Jarvis acts as a sampling manager.

  1. It builds a Worker factory based on your task YAML file and the packages you provided.
  2. Jarvis monitors the sampler and factory, assigns each sample from the sampler as a task, and submits tasks to the factory asynchronously—waiting for each result before submitting the next one.
  3. the Worker factory accepts each task and executes calculations according to the calculation flowchart.
  4. all results—including samples, logs, and data files—are collected in the output folder.

Users can then process data using their own tools or visualize it using JarvisPLOT (when it is available).

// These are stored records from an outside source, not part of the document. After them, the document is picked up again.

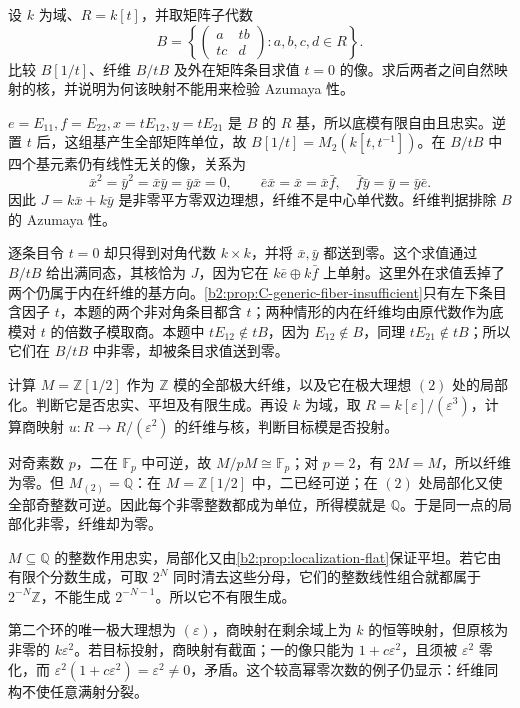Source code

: \begin{exercise}\label{b2:ex:C-generic-fiber-insufficient}
	设 \(k\) 为域、\(R=k[t]\)，并取矩阵子代数
	\[
		B=\left\{\begin{pmatrix}a&tb\\tc&d\end{pmatrix}:a,b,c,d\in R\right\}.
	\]
	比较 \(B[1/t]\)、纤维 \(B/tB\) 及外在矩阵条目求值 \(t=0\) 的像。求后两者之间自然映射的核，并说明为何该映射不能用来检验 Azumaya 性。
\end{exercise}
\begin{solution}
	\(e=E_{11},f=E_{22},x=tE_{12},y=tE_{21}\) 是 \(B\) 的 \(R\) 基，所以底模有限自由且忠实。逆置 \(t\) 后，这组基产生全部矩阵单位，故 \(B[1/t]=M_2(k[t,t^{-1}])\)。在 \(B/tB\) 中四个基元素仍有线性无关的像，关系为
	\[
		\bar x^2=\bar y^2=\bar x\bar y=\bar y\bar x=0, \qquad \bar e\bar x=\bar x=\bar x\bar f, \quad \bar f\bar y=\bar y=\bar y\bar e.
	\]
	因此 \(J=k\bar x+k\bar y\) 是非零平方零双边理想，纤维不是中心单代数。纤维判据排除 \(B\) 的 Azumaya 性。

	逐条目令 \(t=0\) 却只得到对角代数 \(k\times k\)，并将 \(\bar x,\bar y\) 都送到零。这个求值通过 \(B/tB\) 给出满同态，其核恰为 \(J\)，因为它在 \(k\bar e\oplus k\bar f\) 上单射。这里外在求值丢掉了两个仍属于内在纤维的基方向。\cref{b2:prop:C-generic-fiber-insufficient}只有左下条目含因子 \(t\)，本题的两个非对角条目都含 \(t\)；两种情形的内在纤维均由原代数作为底模对 \(t\) 的倍数子模取商。本题中 \(tE_{12}\notin tB\)，因为 \(E_{12}\notin B\)，同理 \(tE_{21}\notin tB\)；所以它们在 \(B/tB\) 中非零，却被条目求值送到零。
\end{solution}

\begin{exercise}\label{b2:ex:C-finite-fiber-hypothesis}
	计算 \(M=\mathbb Z[1/2]\) 作为 \(\mathbb Z\) 模的全部极大纤维，以及它在极大理想 \((2)\) 处的局部化。判断它是否忠实、平坦及有限生成。再设 \(k\) 为域，取 \(R=k[\varepsilon]/(\varepsilon^3)\)，计算商映射 \(u:R\rightarrow R/(\varepsilon^2)\) 的纤维与核，判断目标模是否投射。
\end{exercise}
\begin{solution}
	对奇素数 \(p\)，二在 \(\mathbb F_p\) 中可逆，故 \(M/pM\cong\mathbb F_p\)；对 \(p=2\)，有 \(2M=M\)，所以纤维为零。但 \(M_{(2)}=\mathbb Q\)：在 \(M=\mathbb Z[1/2]\) 中，二已经可逆；在 \((2)\) 处局部化又使全部奇整数可逆。因此每个非零整数都成为单位，所得模就是 \(\mathbb Q\)。于是同一点的局部化非零，纤维却为零。

	\(M\subseteq\mathbb Q\) 的整数作用忠实，局部化又由\cref{b2:prop:localization-flat}保证平坦。若它由有限个分数生成，可取 \(2^N\) 同时清去这些分母，它们的整数线性组合就都属于 \(2^{-N}\mathbb Z\)，不能生成 \(2^{-N-1}\)。所以它不有限生成。

	第二个环的唯一极大理想为 \((\varepsilon)\)，商映射在剩余域上为 \(k\) 的恒等映射，但原核为非零的 \(k\varepsilon^2\)。若目标投射，商映射有截面；一的像只能为 \(1+c\varepsilon^2\)，且须被 \(\varepsilon^2\) 零化，而 \(\varepsilon^2(1+c\varepsilon^2)=\varepsilon^2\ne0\)，矛盾。这个较高幂零次数的例子仍显示：纤维同构不使任意满射分裂。
\end{solution}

Step-by-step (from 0 to 1)

1) Create a project scaffold

Create a new project folder with the standard layout:

Jarvis --mkproject MyProject

You should see a folder :folders: MyProject contains (at least):

📁 MyProject
        ├── 📁 bin
        │      ├──  📋 quickstart_csv_operas.yaml
        │      └──  📋 quickstart_mcmc_operas.yaml
        ├── 📁 data
        │      └──  🗃️ points.csv
        ├── 📁 deps
        │      └──  📋 environment_default.yaml
        ├── 📋 jarvis.project.yaml
        └── 📖 README.md
  • 📁 bin : YAML task cards live here.
  • 📁 data : External data files that may be helpful to your project but are not directly related to Jarvis scan tasks.
  • 📁 deps : Packages and everything related to Jarvis scan tasks. Jarvis creates a default environment requirement list card here, :yaml: enviroment_default.yaml .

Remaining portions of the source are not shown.